--- Exercise goal ---
Once you find a line containing the word "using" in the entries below, copy it.

--- Records for the exercise ---
= = = = = = =

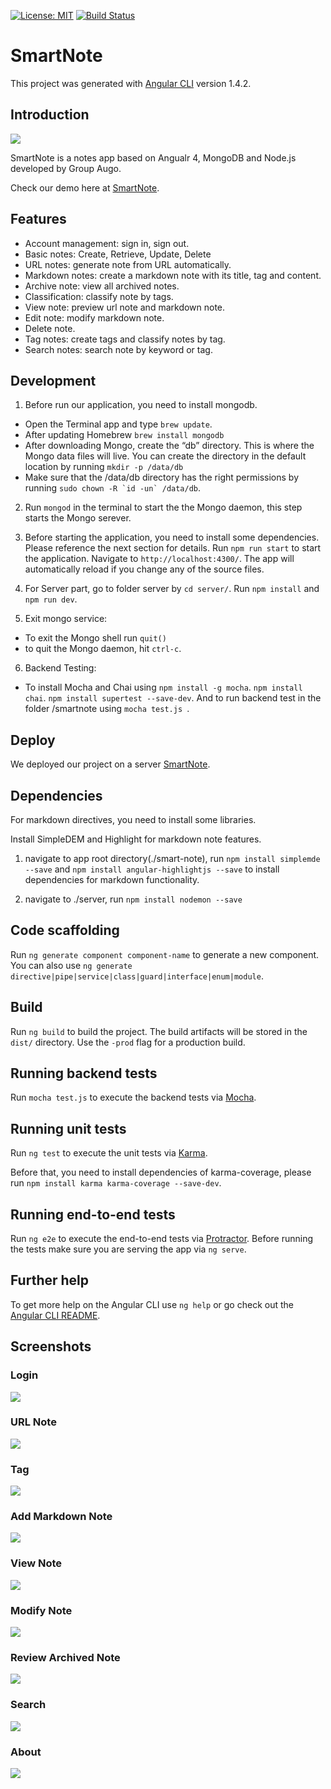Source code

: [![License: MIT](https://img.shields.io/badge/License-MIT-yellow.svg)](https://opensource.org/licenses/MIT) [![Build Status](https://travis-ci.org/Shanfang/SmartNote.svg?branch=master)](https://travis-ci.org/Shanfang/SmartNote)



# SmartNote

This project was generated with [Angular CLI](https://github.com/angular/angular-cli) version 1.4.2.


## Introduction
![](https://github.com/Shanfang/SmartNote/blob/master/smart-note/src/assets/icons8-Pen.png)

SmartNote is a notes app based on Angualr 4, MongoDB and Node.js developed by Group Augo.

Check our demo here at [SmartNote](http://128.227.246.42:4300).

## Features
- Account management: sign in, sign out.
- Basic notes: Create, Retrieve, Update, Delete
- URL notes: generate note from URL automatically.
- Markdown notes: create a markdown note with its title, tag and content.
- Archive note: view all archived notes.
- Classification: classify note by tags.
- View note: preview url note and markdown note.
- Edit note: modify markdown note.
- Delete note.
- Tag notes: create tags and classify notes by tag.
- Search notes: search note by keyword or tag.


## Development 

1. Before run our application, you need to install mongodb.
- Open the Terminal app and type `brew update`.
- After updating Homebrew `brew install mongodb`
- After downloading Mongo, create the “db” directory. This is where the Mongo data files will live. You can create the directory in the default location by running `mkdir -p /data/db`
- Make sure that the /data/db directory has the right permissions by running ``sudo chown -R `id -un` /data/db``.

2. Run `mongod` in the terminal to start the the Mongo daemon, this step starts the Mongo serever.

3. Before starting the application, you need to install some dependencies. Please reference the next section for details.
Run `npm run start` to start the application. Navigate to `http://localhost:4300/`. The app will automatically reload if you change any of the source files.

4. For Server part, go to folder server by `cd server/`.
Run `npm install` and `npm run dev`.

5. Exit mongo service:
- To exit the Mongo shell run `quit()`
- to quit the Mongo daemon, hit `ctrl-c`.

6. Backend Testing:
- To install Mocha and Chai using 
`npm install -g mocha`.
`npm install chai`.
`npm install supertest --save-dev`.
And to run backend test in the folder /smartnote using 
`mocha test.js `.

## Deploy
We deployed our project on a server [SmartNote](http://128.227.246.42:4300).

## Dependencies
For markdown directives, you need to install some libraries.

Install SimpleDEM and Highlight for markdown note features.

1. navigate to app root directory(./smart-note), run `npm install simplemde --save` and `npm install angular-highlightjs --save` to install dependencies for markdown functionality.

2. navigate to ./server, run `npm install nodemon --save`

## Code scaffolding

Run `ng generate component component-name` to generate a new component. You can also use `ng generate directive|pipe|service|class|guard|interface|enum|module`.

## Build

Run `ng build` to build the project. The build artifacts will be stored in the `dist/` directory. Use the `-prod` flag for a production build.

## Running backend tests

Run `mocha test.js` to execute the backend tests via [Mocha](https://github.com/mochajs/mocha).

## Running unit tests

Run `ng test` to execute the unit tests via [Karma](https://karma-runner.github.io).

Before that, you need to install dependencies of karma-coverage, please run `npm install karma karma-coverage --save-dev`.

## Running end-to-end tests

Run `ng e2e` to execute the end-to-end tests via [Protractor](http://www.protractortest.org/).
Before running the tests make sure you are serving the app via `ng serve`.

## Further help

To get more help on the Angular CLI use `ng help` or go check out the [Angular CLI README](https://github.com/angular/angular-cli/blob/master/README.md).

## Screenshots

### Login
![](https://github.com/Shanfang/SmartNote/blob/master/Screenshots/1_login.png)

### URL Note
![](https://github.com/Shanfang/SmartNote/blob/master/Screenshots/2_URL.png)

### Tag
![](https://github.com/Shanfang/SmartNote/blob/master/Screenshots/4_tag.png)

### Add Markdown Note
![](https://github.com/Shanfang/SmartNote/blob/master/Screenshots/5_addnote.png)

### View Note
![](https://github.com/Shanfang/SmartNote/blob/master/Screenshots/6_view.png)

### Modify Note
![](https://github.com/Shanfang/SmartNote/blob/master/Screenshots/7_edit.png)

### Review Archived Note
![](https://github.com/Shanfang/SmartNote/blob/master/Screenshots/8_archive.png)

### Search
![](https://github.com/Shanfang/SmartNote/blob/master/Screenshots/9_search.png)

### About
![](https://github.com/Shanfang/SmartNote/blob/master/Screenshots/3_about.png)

= = = = = = =

--- Task result ---
- To install Mocha and Chai using 
And to run backend test in the folder /smartnote using 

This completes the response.